Discussion

The iterative/recursive algorithm at all but the lowest-level recurrence interrupts each iteration of the BID algorithm, defines a new, related deblurring problem, and then executes the algorithm on the related problem. The power of the algorithm lies in the way the new problem is defined.

Repeated blurring by the PSF produces a progressively simpler image, eventually blurring the image to a constant. Only a Gaussian blur is guaranteed not to create spurious local structure during progressive blurring (Koenderink 1992), but any realistic PSF will eventually blur an image to a constant.

Each difference image estimates the derivative of image intensity with respect to blurring by the PSF. This kind of derivative is central to the multiscale geometric image decompositions used in recent computer vision research; Coggins (1992) has called the computer vision approach based on progressive blurring spatial spectroscopy. Each recursion level implements the next higher order of this differentiation. The revised problem defined in each recursion, then, is to deblur a higher-order derivative of the image with respect to blurring by the PSF.

Blom (1993) has recently shown that the computation of higher-order derivatives is more robust against noise than the computation of lower-order derivatives in the presence of (white) noise. This result is surprising because the ill-posedness of differentiation has become an informal axiom of image and signal processing. Blom's result can be partly explained by the larger spatial extent of higher-order derivative kernels. The larger spatial extent, required to fit in all of the ripples of the high-order derivative operator, regularizes the data by smoothing out small scale noise. In the present application, the higher-order derivatives are simpler, more regular images, so the iterative deblurring algorithm in the last recursion level is executed on a simpler deblurring problem having less noise contamination. The deblurred result is then used to correct the estimates of the true image at the previous recurrence.

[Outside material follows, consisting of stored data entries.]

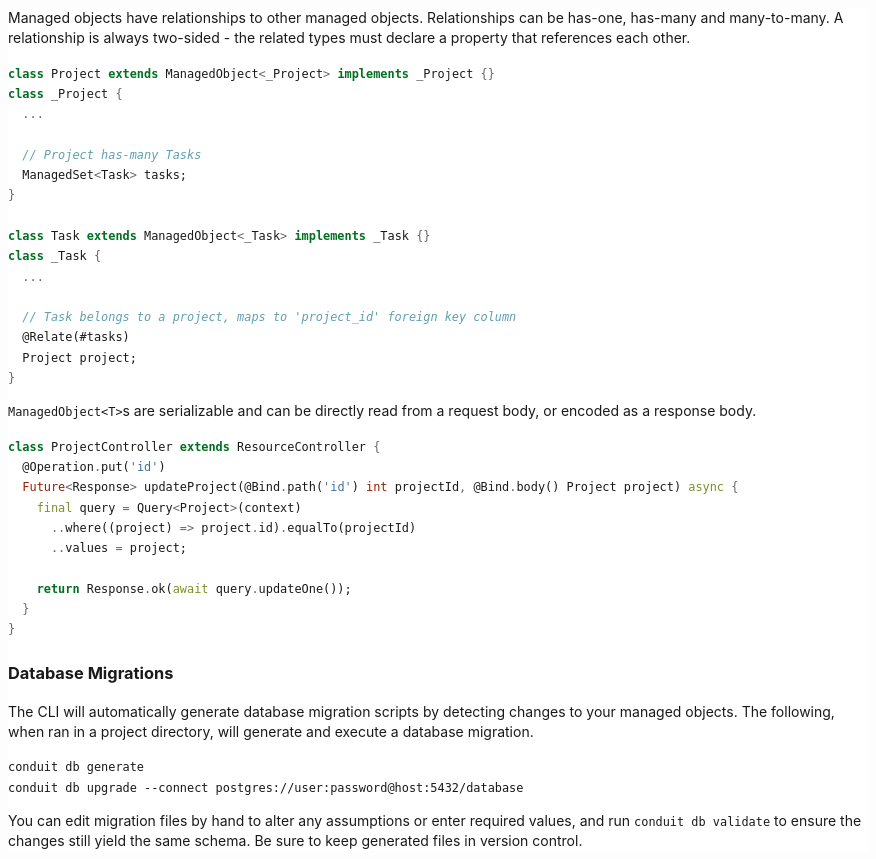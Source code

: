 Managed objects have relationships to other managed objects. Relationships can be has-one, has-many and many-to-many. A relationship is always two-sided - the related types must declare a property that references each other.

```dart
class Project extends ManagedObject<_Project> implements _Project {}
class _Project {
  ...

  // Project has-many Tasks
  ManagedSet<Task> tasks;
}

class Task extends ManagedObject<_Task> implements _Task {}
class _Task {
  ...

  // Task belongs to a project, maps to 'project_id' foreign key column
  @Relate(#tasks)
  Project project;
}
```

`ManagedObject<T>`s are serializable and can be directly read from a request body, or encoded as a response body.

```dart
class ProjectController extends ResourceController {
  @Operation.put('id')
  Future<Response> updateProject(@Bind.path('id') int projectId, @Bind.body() Project project) async {
    final query = Query<Project>(context)
      ..where((project) => project.id).equalTo(projectId)
      ..values = project;

    return Response.ok(await query.updateOne());
  }
}
```

### Database Migrations

The CLI will automatically generate database migration scripts by detecting changes to your managed objects. The following, when ran in a project directory, will generate and execute a database migration.

```text
conduit db generate
conduit db upgrade --connect postgres://user:password@host:5432/database
```

You can edit migration files by hand to alter any assumptions or enter required values, and run `conduit db validate` to ensure the changes still yield the same schema. Be sure to keep generated files in version control.
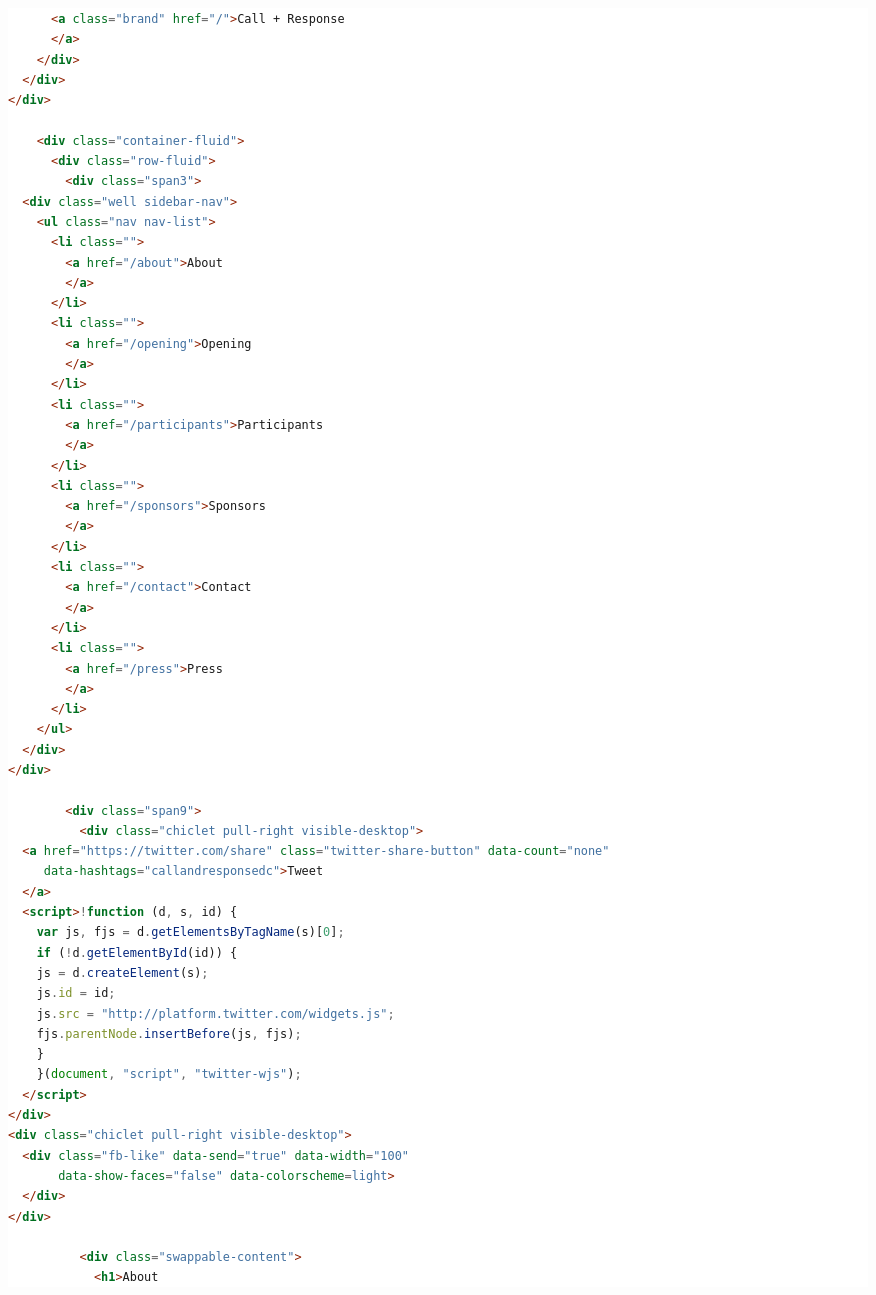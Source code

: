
 ```html
      <a class="brand" href="/">Call + Response
      </a>
    </div>
  </div>
</div>

    <div class="container-fluid">
      <div class="row-fluid">
        <div class="span3">
  <div class="well sidebar-nav">
    <ul class="nav nav-list">
      <li class="">
        <a href="/about">About
        </a>
      </li>
      <li class="">
        <a href="/opening">Opening
        </a>
      </li>
      <li class="">
        <a href="/participants">Participants
        </a>
      </li>
      <li class="">
        <a href="/sponsors">Sponsors
        </a>
      </li>
      <li class="">
        <a href="/contact">Contact
        </a>
      </li>
      <li class="">
        <a href="/press">Press
        </a>
      </li>
    </ul>
  </div>
</div>

        <div class="span9">
          <div class="chiclet pull-right visible-desktop">
  <a href="https://twitter.com/share" class="twitter-share-button" data-count="none"
     data-hashtags="callandresponsedc">Tweet
  </a>
  <script>!function (d, s, id) {
    var js, fjs = d.getElementsByTagName(s)[0];
    if (!d.getElementById(id)) {
    js = d.createElement(s);
    js.id = id;
    js.src = "http://platform.twitter.com/widgets.js";
    fjs.parentNode.insertBefore(js, fjs);
    }
    }(document, "script", "twitter-wjs");
  </script>
</div>
<div class="chiclet pull-right visible-desktop">
  <div class="fb-like" data-send="true" data-width="100"
       data-show-faces="false" data-colorscheme=light>
  </div>
</div>

          <div class="swappable-content">
            <h1>About
```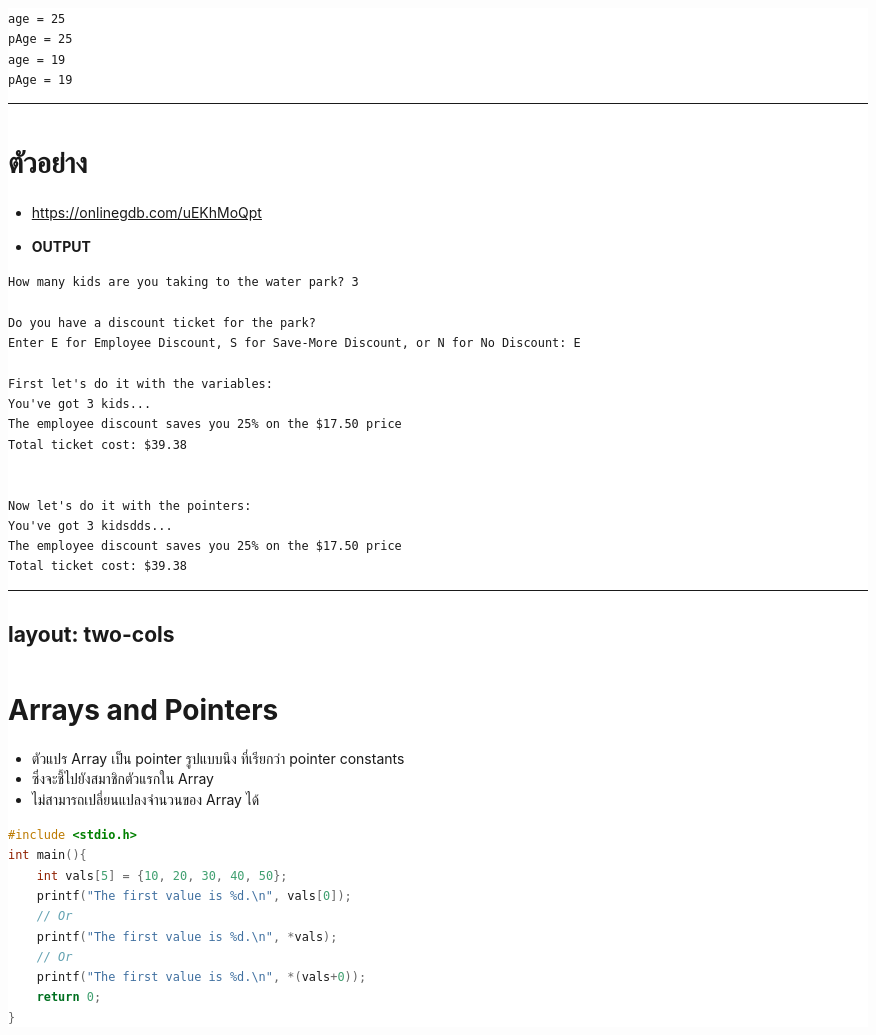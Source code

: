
 ```
age = 25
pAge = 25
age = 19
pAge = 19
```

---

# ตัวอย่าง

- https://onlinegdb.com/uEKhMoQpt

- **OUTPUT**

```
How many kids are you taking to the water park? 3

Do you have a discount ticket for the park?
Enter E for Employee Discount, S for Save-More Discount, or N for No Discount: E

First let's do it with the variables:
You've got 3 kids...
The employee discount saves you 25% on the $17.50 price
Total ticket cost: $39.38


Now let's do it with the pointers:
You've got 3 kidsdds...
The employee discount saves you 25% on the $17.50 price
Total ticket cost: $39.38
```

---
layout: two-cols
---

# Arrays and Pointers

- ตัวแปร Array เป็น pointer รูปแบบนึง ที่เรียกว่า pointer constants
- ซึ่งจะชี้ไปยังสมาชิกตัวแรกใน Array
- ไม่สามารถเปลี่ยนแปลงจำนวนของ Array ได้

```c
#include <stdio.h>
int main(){
    int vals[5] = {10, 20, 30, 40, 50};
    printf("The first value is %d.\n", vals[0]);
    // Or
    printf("The first value is %d.\n", *vals);
    // Or
    printf("The first value is %d.\n", *(vals+0));
    return 0;
}
```
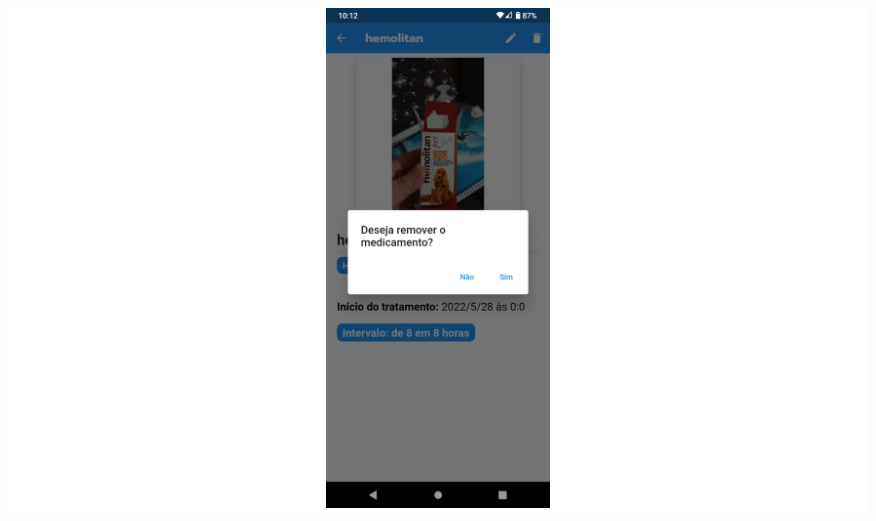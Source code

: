 <p align="center">
<img src="https://github.com/CharlestonRibeiro/App_medicine/blob/main/assets/img/3.jpeg?raw=true" width="300" height="500" />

Some reblurring algorithms (Kawata 1980b) that blur the observed image before iterating in order to suppress noise appear to be roughly equivalent to performing one recursion level of the iterative/recursive algorithm.

The iterative/recursive restoration algorithm will still encounter numerical problems if the noise is severe enough to persist in the lowest recursion level. However, the recursions make the iterative/recursive algorithm more robust than the BID algorithm, linear and flux-conserving, faster to converge toward the inverse filter than the BID algorithm, and faster to run than other deblurring algorithms (Busko 1993). The power of this algorithm suggests that research into restoration of chemical spectra, medical images, and other restoration problems should be revisited using this new algorithm.